29 July 2010

A 'Battlefield Ballot Line' is Not Independent

The local papers today had the latest chapter in the sorry saga of the Rensselaer County (NY) Working Families Party, which the Albany Times Union describes as a "battlefield ballot line." The WFP is, on paper, an independent party, but as the description indicates, in Rensselaer County the party is a plaything of the local Bipolarchy. It lacks a committed local cohort, or a sense of distinctive partisan identity, capable of resisting attempts at control, direct or indirect, by Republican and Democratic operatives. In the past, the GOP has been canny, arranging for a sufficient number of loyalists to register as WFP members in order to vote in the party primary and elect stooge candidates for the sole purpose of diverting liberal or progressive votes away from the Democratic candidate. In an effort to thwart the Republican strategy, local Democrats are alleged to have committed election fraud through the manipulation of absentee ballots.
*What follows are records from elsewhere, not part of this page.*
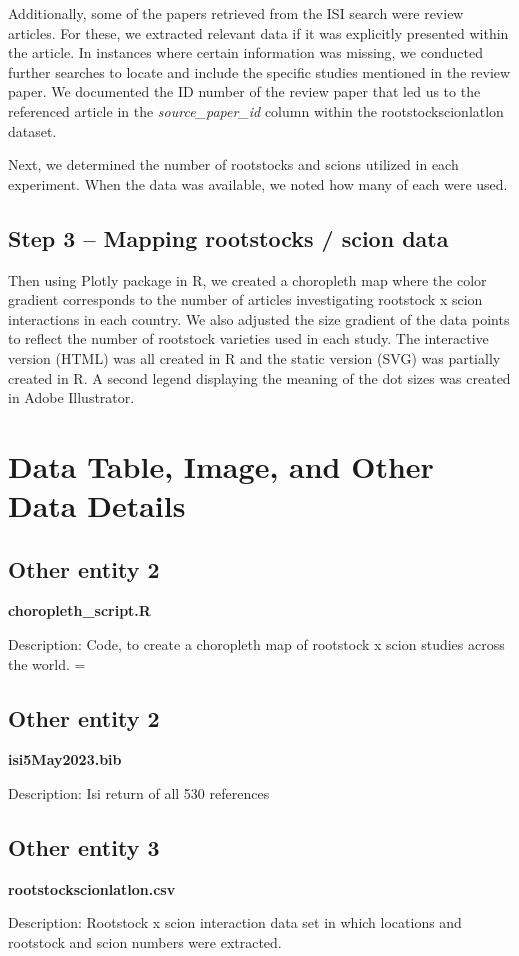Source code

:\documentclass[11pt, oneside]{article}   	%
\begin{document}
Additionally, some of the papers retrieved from the ISI search were review articles. For these, we extracted relevant data if it was explicitly presented within the article. In instances where certain information was missing, we conducted further searches to locate and include the specific studies mentioned in the review paper. We documented the ID number of the review paper that led us to the referenced article in the \emph{source\_paper\_id} column within the rootstockscionlatlon dataset.

Next, we determined the number of rootstocks and scions utilized in each experiment. When the data was available, we noted how many of each were used. 

\subsection{Step 3 – Mapping rootstocks / scion data}
Then using Plotly package in R, we created a choropleth map where the color gradient corresponds to the number of articles investigating rootstock x scion interactions in each country. We also adjusted the size gradient of the data points to reflect the number of rootstock varieties used in each study. The interactive version (HTML) was all created in R and the static version (SVG) was partially created in R. A second legend displaying the meaning of the dot sizes was created in Adobe Illustrator.

\section{Data Table, Image, and Other Data Details}
\subsection{Other entity 2}
\textbf{choropleth\_script.R} %

Description:
Code, to create a choropleth map of rootstock x scion studies across the world. =
\subsection{Other entity 2}
\textbf{isi5May2023.bib}

Description:
Isi return of all 530 references
\subsection{Other entity 3}
\textbf{rootstockscionlatlon.csv}

Description:
Rootstock x scion interaction data set in which locations and rootstock and scion numbers were extracted.
\end{document}
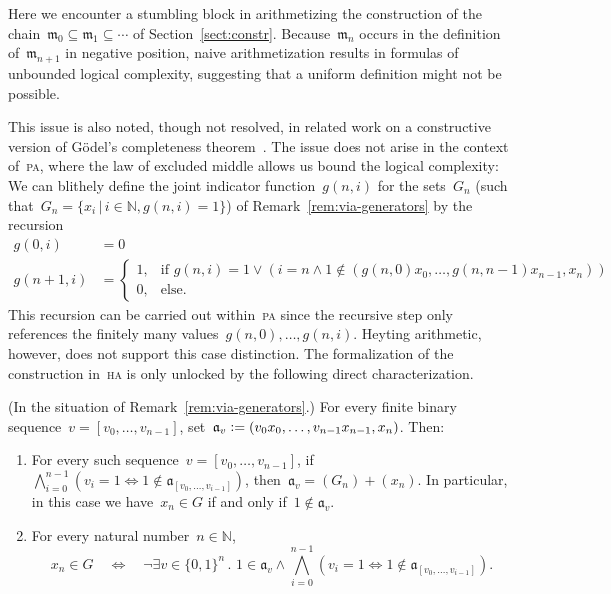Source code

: \documentclass[envcountsect,envcountsame,runningheads]{llncs}
\newcommand{\aaa}{\mathfrak{a}}
\newcommand{\mmm}{\mathfrak{m}}
\newcommand{\NN}{\mathbb{N}}
\newcommand{\defeq}{\vcentcolon=}
\renewcommand{\_}{\mathpunct{.}\,}
\begin{document}
Here we encounter a stumbling block in arithmetizing the
construction of the chain~$\mmm_0 \subseteq \mmm_1 \subseteq \cdots$
of Section~\ref{sect:constr}. Because~$\mmm_n$ occurs in the
definition of~$\mmm_{n+1}$ in negative position, naive arithmetization
results in formulas of unbounded logical complexity, suggesting that
a uniform definition might not be possible.

This issue is also noted, though not resolved, in related work on a
constructive version of Gödel's completeness
theorem~\cite[p.~11]{herbelin-ilik:henkin}.
The issue does not arise in the context of~\textsc{pa}, where the law of
excluded middle allows us bound the logical complexity: We can blithely define
the joint indicator function~$g(n,i)$ for the sets~$G_n$ (such that~$G_n = \{
x_i \,|\, i \in \NN, g(n,i) = 1 \}$) of Remark~\ref{rem:via-generators} by the recursion
\begin{align*}
  g(0,i) &= 0 \\
  g(n+1,i) &= \begin{cases}
    1, & \text{if $g(n,i) = 1 \vee (i = n \wedge 1 \not\in
    (g(n,0)x_0,\ldots,g(n,n-1)x_{n-1},x_n))$} \\
    0, & \text{else.}
  \end{cases}
\end{align*}
This recursion can be carried out within~\textsc{pa} since the recursive step
only references the finitely many values~$g(n,0),\ldots,g(n,i)$.
Heyting arithmetic, however, does not support this case distinction. The
formalization of the construction in~\textsc{ha} is only unlocked by the following
direct characterization.

\begin{lemma}\label{lemma:uniform-char}(In the situation of Remark~\ref{rem:via-generators}.)
For every finite binary sequence~$v = [v_0,\ldots,v_{n-1}]$, set~$\aaa_v
\defeq (v_0x_0,\ldots,v_{n-1}x_{n-1},x_n)$. Then:
\begin{enumerate}
\item For every such sequence~$v = [v_0,\ldots,v_{n-1}]$, if
$\bigwedge_{i=0}^{n-1} (v_i = 1 \Leftrightarrow 1 \not\in \aaa_{[v_0,\ldots,v_{i-1}]})$,
then~$\aaa_v = (G_n) + (x_n)$.
In particular, in this case we have~$x_n \in G$ if and only if~$1 \not\in \aaa_v$.
\item For every natural number~$n \in \NN$,
\vspace*{-1.2em}
\[ x_n \in G \quad\Longleftrightarrow\quad \neg
  \exists v \in \{0,1\}^n\_
    1 \in \aaa_v \wedge
      \bigwedge_{i=0}^{n-1} (v_i = 1 \Leftrightarrow 1 \not\in \aaa_{[v_0,\ldots,v_{i-1}]}). \]
\end{enumerate}
\end{lemma}
\end{document}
I've told this story before, but I repeat it often in the hope of getting it more widely noticed. The Working Families organization in New York State as a whole is virtually a textbook case on how not to develop a truly independent party. Through cross-endorsements it has a spot on state ballots, but in at least one locality it lacks the means or the manpower to make use of it for the party's presumed purpose. In Rensselaer County the WFP ballot line isn't a battlefield but an abandoned building contested over by squatters and looters. Whatever metaphor you prefer, you can't call it an independent party if it's so helplessly vulnerable to transparently hostile takeovers. If such an allegedly independent party becomes nothing but a Bipolarchy plaything, shouldn't there be some way to put it out of the electorate's misery rather than allow the Bipolarchy parties to compete in deceiving the public? At the very least, the case of Pedro Espada, the state senator targeted for purging by Democratic party leaders, suggests that WFP members who truly cared could attempt a necessarily more extensive purge of their own ranks. I'm aware of no such attempt. It would seem to be imperative, however, if an independent party wants to be actually independent.